• _Prompt_
Work through the listing below, copying each line that carries the word "const".

• _Material for this task_
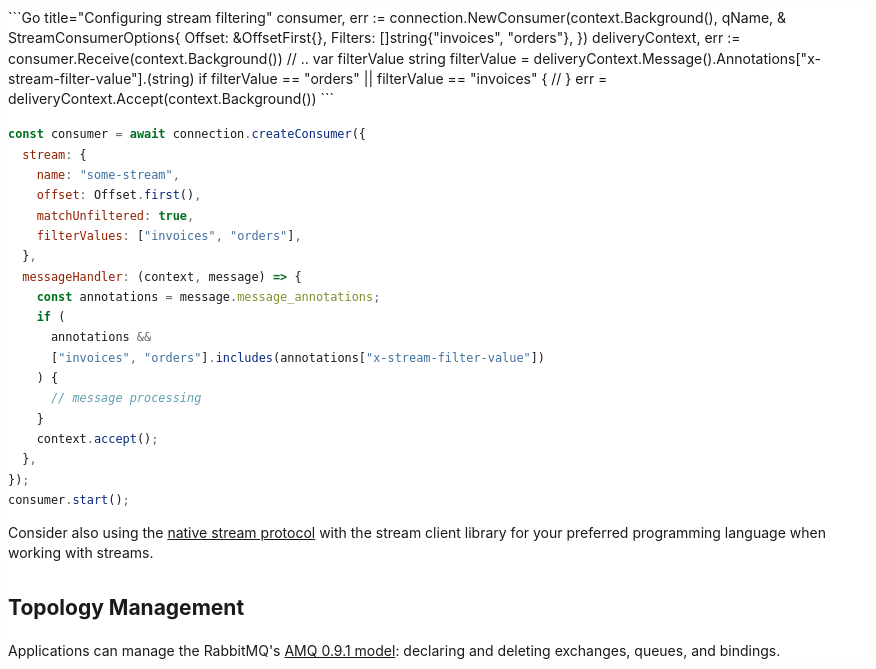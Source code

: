 </TabItem>

<TabItem value="Go" label="Go">
```Go title="Configuring stream filtering"
consumer, err := connection.NewConsumer(context.Background(), qName, &
        StreamConsumerOptions{
            Offset:           &OffsetFirst{},
            Filters:          []string{"invoices", "orders"},
        })
deliveryContext, err := consumer.Receive(context.Background())
// ..
var filterValue string
filterValue = deliveryContext.Message().Annotations["x-stream-filter-value"].(string)
if filterValue == "orders" || filterValue == "invoices"  {
 // 
}
err = deliveryContext.Accept(context.Background())
```

</TabItem>

<TabItem value="javascript" label="JavaScript">

```javascript title="Configuring stream filtering"
const consumer = await connection.createConsumer({
  stream: {
    name: "some-stream",
    offset: Offset.first(),
    matchUnfiltered: true,
    filterValues: ["invoices", "orders"],
  },
  messageHandler: (context, message) => {
    const annotations = message.message_annotations;
    if (
      annotations &&
      ["invoices", "orders"].includes(annotations["x-stream-filter-value"])
    ) {
      // message processing
    }
    context.accept();
  },
});
consumer.start();
```

</TabItem>

</Tabs>

Consider also using the [native stream protocol](/docs/stream) with the stream client library for your preferred programming language when working with streams.

## Topology Management

Applications can manage the RabbitMQ's [AMQ 0.9.1 model](/tutorials/amqp-concepts): declaring and deleting exchanges, queues, and bindings.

• _Answer to this exercise_
const consumer = await connection.createConsumer({
    const annotations = message.message_annotations;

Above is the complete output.